• [Your task] Return every line of the listing that includes the string "mapsto".
╭─ Working data
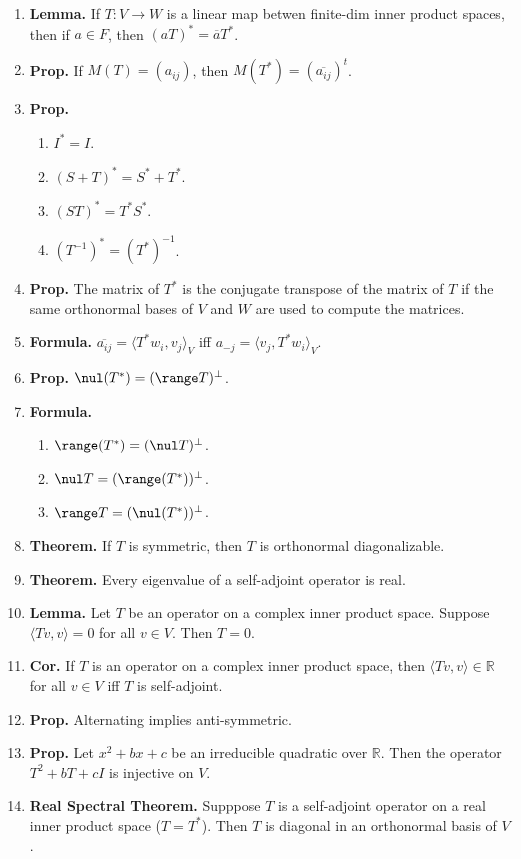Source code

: \begin{enumerate}
	\item \textbf{Lemma. } If $T: V \to W$ is a linear map betwen finite-dim inner product spaces, then if $a \in F$, then $(aT)^* = \overline{a}T^*$. 
	\item \textbf{Prop. } If $M(T) = (a_{ij})$, then $M(T^*) = (\overline{a_{ij}})^t$. 
	\item \textbf{Prop. } 
	\begin{enumerate}
		\item $I^* = I$. 
		\item $(S+T)^* = S^* + T^*$. 
		\item $(ST)^* = T^*S^*$. 
		\item $(T^{-1})^* = (T^*)^{-1}$. 
	\end{enumerate}
	\item \textbf{Prop. } The matrix of $T^*$ is the conjugate transpose of the matrix of $T$ if the same orthonormal bases of $V$ and $W$ are used to compute the matrices. 
	\item \textbf{Formula. } $\overline{a_{ij}} = \langle T^*w_i, v_j \rangle_V$ iff $a_{-j} = \langle v_j, T^*w_i \rangle_V$. 
	\item \textbf{Prop. } $\nul (T^*) = (\range T)^\perp$. 
	\item \textbf{Formula. } 
	\begin{enumerate}
		\item $\range (T^*) = (\nul T)^\perp$. 
		\item $\nul T = (\range(T^*))^\perp$. 
		\item $\range T = (\nul(T^*))^\perp$. 
	\end{enumerate}
	\item \textbf{Theorem. } If $T$ is symmetric, then $T$ is orthonormal diagonalizable. 
	\item \textbf{Theorem. } Every eigenvalue of a self-adjoint operator is real. 
	\item \textbf{Lemma. } Let $T$ be an operator on a complex inner product space. Suppose $\langle Tv,v \rangle = 0$ for all $v \in V$. Then $T=0$. 
	\item \textbf{Cor. } If $T$ is an operator on a complex inner product space, then $\langle Tv,v \rangle \in \mathbb{R}$ for all $v \in V$ iff $T$ is self-adjoint. 
	\item \textbf{Prop. } Alternating implies anti-symmetric. 
	\item \textbf{Prop. } Let $x^2 + bx + c$ be an irreducible quadratic over $\mathbb{R}$. Then the operator $T^2 + bT + cI$ is injective on $V$. 
	\item \textbf{Real Spectral Theorem. } Supppose $T$ is a self-adjoint operator on a real inner product space ($T = T^*$). Then $T$ is diagonal in an orthonormal basis of $V$. 

\end{enumerate}
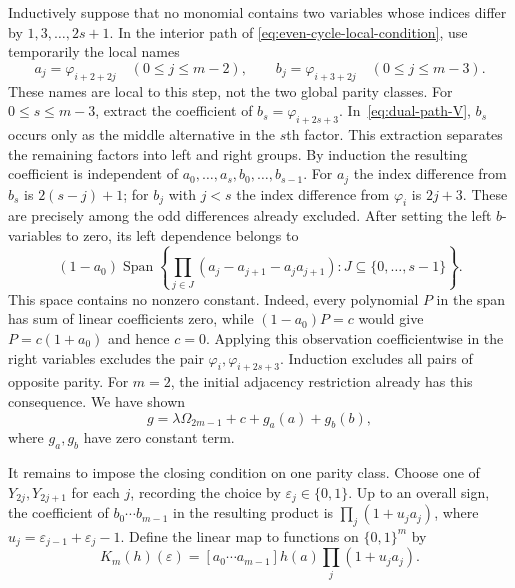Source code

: \documentclass[reqno]{article}
\theoremstyle{plain} %
\theoremstyle{definition}
\theoremstyle{remark}
\DeclareMathOperator{\Span}{Span}
\numberwithin{equation}{section}
\begin{document}
Inductively suppose that no monomial contains two variables whose indices
differ by $1,3,\ldots,2s+1$. In the interior path of
\eqref{eq:even-cycle-local-condition}, use temporarily the local names
\[
 a_j=\varphi_{i+2+2j}\quad(0\le j\le m-2),\qquad
 b_j=\varphi_{i+3+2j}\quad(0\le j\le m-3).
\]
These names are local to this step, not the two global parity classes.
For $0\le s\le m-3$, extract the coefficient of
$b_s=\varphi_{i+2s+3}$.
In~\eqref{eq:dual-path-V}, $b_s$ occurs only as the middle alternative
in the $s$th factor. This extraction separates the remaining factors
into left and right groups. By induction the resulting coefficient is
independent of $a_0,\ldots,a_s,b_0,\ldots,b_{s-1}$. For $a_j$ the
index difference from $b_s$ is $2(s-j)+1$; for $b_j$ with $j<s$ the
index difference from $\varphi_i$ is $2j+3$. These are precisely among
the odd differences already excluded.
After setting the left $b$-variables to zero, its left dependence belongs
to
\begin{equation}\label{eq:no-constant-left-space}
(1-a_0)\Span\left\{
\prod_{j\in J}(a_j-a_{j+1}-a_ja_{j+1}):J\subseteq\{0,\ldots,s-1\}
\right\}.
\end{equation}
This space contains no nonzero constant. Indeed, every polynomial $P$
in the span has sum of linear coefficients zero, while
$(1-a_0)P=c$ would give $P=c(1+a_0)$ and hence $c=0$.
Applying this observation coefficientwise in the right variables excludes
the pair $\varphi_i,\varphi_{i+2s+3}$. Induction excludes all pairs of
opposite parity. For $m=2$, the initial adjacency restriction already
has this consequence. We have shown
\begin{equation}\label{eq:even-support-decomposition}
g=\lambda\Omega_{2m-1}+c+g_a(a)+g_b(b),
\end{equation}
where $g_a,g_b$ have zero constant term.

It remains to impose the closing condition on one parity class.
Choose one of $Y_{2j},Y_{2j+1}$ for each $j$, recording the choice by
$\varepsilon_j\in\{0,1\}$. Up to an overall sign, the coefficient of
$b_0\cdots b_{m-1}$ in the resulting product is
$\prod_j(1+u_ja_j)$, where $u_j=\varepsilon_{j-1}+\varepsilon_j-1$.
Define the linear map to functions on $\{0,1\}^m$ by
\begin{equation}\label{eq:Boolean-closing-map}
K_m(h)(\varepsilon)
=[a_0\cdots a_{m-1}]h(a)\prod_j(1+u_ja_j).
\end{equation}
\end{document}
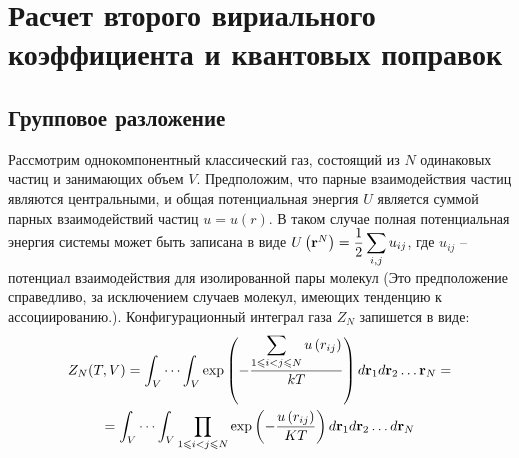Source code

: \section{Расчет второго вириального коэффициента и квантовых поправок}

\subsection{Групповое разложение \cite{eremin, hirsch}}

Рассмотрим однокомпонентный классический газ, состоящий из $N$ одинаковых частиц и занимающих объем $V$. Предположим, что парные взаимодействия частиц являются центральными, и общая потенциальная энергия $U$ является суммой парных взаимодействий частиц $u = u(r)$. В таком случае полная потенциальная энергия системы может быть записана в виде $U \left( \mathbf{r}^N \right) = \displaystyle \dfrac{1}{2} \sum_{i, j} u_{ij}$, где $u_{ij}$ -- потенциал взаимодействия для изолированной пары молекул (Это предположение справедливо, за исключением случаев молекул, имеющих тенденцию к ассоциированию.). Конфигурационный интеграл газа $Z_N$ запишется в виде:
\vverh
\begin{gather}
	Z_N (T, V) = \int_V \cdots \int_V \exp \left( - \frac{\displaystyle\sum_{1 \leqslant i < j \leqslant N} u \left( r_{ij} \right)}{kT} \right) d \mathbf{r}_1 d \mathbf{r}_2 \dots \mathbf{r}_N = \notag \\
	= \int_V \cdots \int_V \prod_{1 \leqslant i < j \leqslant N} \exp \left( - \frac{u \left( r_{ij} \right)}{KT} \right) d \mathbf{r}_1 d \mathbf{r}_2 \dots d \mathbf{r}_N \label{confint}
\end{gather}


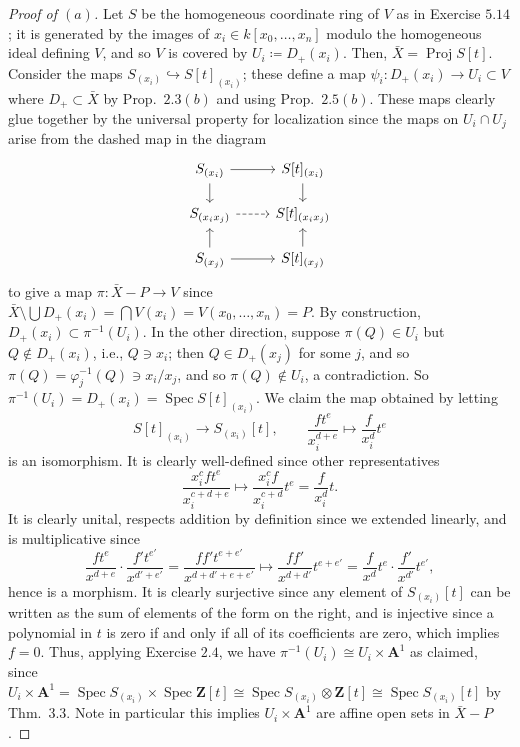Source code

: \documentclass[10pt]{article}
\theoremstyle{definition}
\theoremstyle{remark}
\numberwithin{equation}{section}
\numberwithin{figure}{subsubsection}
\DeclareMathOperator{\Spec}{Spec}
\DeclareMathOperator{\Proj}{Proj}
\begin{document}
\begin{proof}[Proof of $(a)$]
  Let $S$ be the homogeneous coordinate ring of $V$ as in Exercise $5.14$; it is generated by the images of $x_i \in k[x_0,\ldots,x_n]$ modulo the homogeneous ideal defining $V$, and so $V$ is covered by $U_i \coloneqq D_+(x_i)$. Then, $\bar{X} = \Proj S[t]$. Consider the maps $S_{(x_i)} \hookrightarrow S[t]_{(x_i)}$; these define a map $\psi_i \colon D_+(x_i) \to U_i \subset V$ where $D_+ \subset \bar{X}$ by Prop.~$2.3(b)$ and using Prop.~$2.5(b)$. These maps clearly glue together by the universal property for localization \cite[Prop.~3.1]{AM69} since the maps on $U_i \cap U_j$ arise from the dashed map in the diagram
  \begin{equation*}
    \begin{tikzcd}[row sep=scriptsize]
      S_{(x_i)} \rar\dar & S[t]_{(x_i)}\dar\\
      S_{(x_ix_j)}\rar[dashed] & S[t]_{(x_ix_j)}\\
      S_{(x_j)} \rar\uar & S[t]_{(x_j)}\uar
    \end{tikzcd}
  \end{equation*}
  to give a map $\pi\colon\bar{X} - P \to V$ since $\bar{X} \setminus \bigcup D_+(x_i) = \bigcap V(x_i) = V(x_0,\ldots,x_n) = P$. By construction, $D_+(x_i) \subset \pi^{-1}(U_i)$. In the other direction, suppose $\pi(Q) \in U_i$ but $Q \notin D_+(x_i)$, i.e., $Q \ni x_i$; then $Q \in D_+(x_j)$ for some $j$, and so $\pi(Q) = \varphi_j^{-1}(Q) \ni x_i/x_j$, and so $\pi(Q) \notin U_i$, a contradiction. So $\pi^{-1}(U_i) = D_+(x_i) = \Spec S[t]_{(x_i)}$. We claim the map obtained by letting
  \begin{equation*}
    S[t]_{(x_i)} \to S_{(x_i)}[t], \qquad \frac{ft^e}{x_i^{d+e}} \mapsto \frac{f}{x_i^d} t^e
  \end{equation*}
  is an isomorphism. It is clearly well-defined since other representatives
  \begin{equation*}
    \frac{x_i^cft^e}{x_i^{c+d+e}} \mapsto \frac{x_i^cf}{x_i^{c+d}} t^e = \frac{f}{x_i^d} t.
  \end{equation*}
  It is clearly unital, respects addition by definition since we extended linearly, and is multiplicative since
  \begin{equation*}
    \frac{ft^e}{x^{d+e}} \cdot \frac{f't^{e'}}{x^{d'+e'}} = \frac{ff't^{e+e'}}{x^{d+d'+e+e'}} \mapsto \frac{ff'}{x^{d+d'}}t^{e+e'} = \frac{f}{x^d}t^e \cdot \frac{f'}{x^{d'}}t^{e'},
  \end{equation*}
  hence is a morphism. It is clearly surjective since any element of $S_{(x_i)}[t]$ can be written as the sum of elements of the form on the right, and is injective since a polynomial in $t$ is zero if and only if all of its coefficients are zero, which implies $f=0$. Thus, applying Exercise $2.4$, we have $\pi^{-1}(U_i) \cong U_i \times \mathbf{A}^1$ as claimed, since $U_i \times \mathbf{A}^1 = \Spec S_{(x_i)} \times \Spec \mathbf{Z}[t] \cong \Spec S_{(x_i)} \otimes \mathbf{Z}[t] \cong \Spec S_{(x_i)}[t]$ by Thm.~3.3. Note in particular this implies $U_i \times \mathbf{A}^1$ are affine open sets in $\bar{X} - P$.

\end{proof}
\end{document}
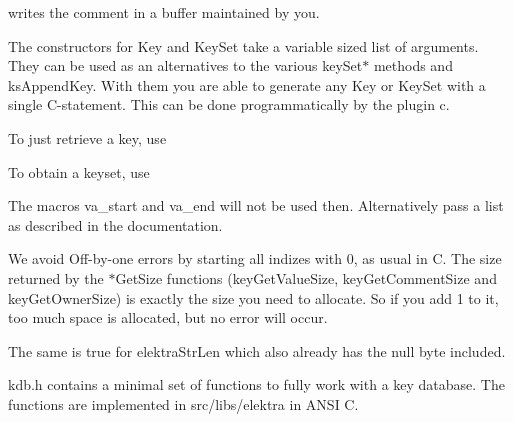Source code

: \begin{DoxyCode}{0}
\end{DoxyCode}


writes the comment in a buffer maintained by you.

The constructors for {\ttfamily Key} and {\ttfamily Key\+Set} take a variable sized list of arguments. They can be used as an alternatives to the various {\ttfamily key\+Set$\ast$} methods and {\ttfamily ks\+Append\+Key}. With them you are able to generate any {\ttfamily Key} or {\ttfamily Key\+Set} with a single C-\/statement. This can be done programmatically by the plugin {\ttfamily c}.

To just retrieve a key, use


\begin{DoxyCode}{0}
\end{DoxyCode}


To obtain a {\ttfamily keyset}, use


\begin{DoxyCode}{0}
\end{DoxyCode}


The macros {\ttfamily va\+\_\+start} and {\ttfamily va\+\_\+end} will not be used then. Alternatively pass a list as described in the documentation.

We avoid Off-\/by-\/one errors by starting all indizes with 0, as usual in C. The size returned by the {\ttfamily $\ast$\+Get\+Size} functions ({\ttfamily key\+Get\+Value\+Size}, {\ttfamily key\+Get\+Comment\+Size} and {\ttfamily key\+Get\+Owner\+Size}) is exactly the size you need to allocate. So if you add 1 to it, too much space is allocated, but no error will occur.

The same is true for {\ttfamily elektra\+Str\+Len} which also already has the null byte included.

{\ttfamily kdb.\+h} contains a minimal set of functions to fully work with a key database. The functions are implemented in {\ttfamily src/libs/elektra} in A\+N\+SI C.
╰─
• [Response box]
    S[t]_{(x_i)} \to S_{(x_i)}[t], \qquad \frac{ft^e}{x_i^{d+e}} \mapsto \frac{f}{x_i^d} t^e
    \frac{x_i^cft^e}{x_i^{c+d+e}} \mapsto \frac{x_i^cf}{x_i^{c+d}} t^e = \frac{f}{x_i^d} t.
    \frac{ft^e}{x^{d+e}} \cdot \frac{f't^{e'}}{x^{d'+e'}} = \frac{ff't^{e+e'}}{x^{d+d'+e+e'}} \mapsto \frac{ff'}{x^{d+d'}}t^{e+e'} = \frac{f}{x^d}t^e \cdot \frac{f'}{x^{d'}}t^{e'},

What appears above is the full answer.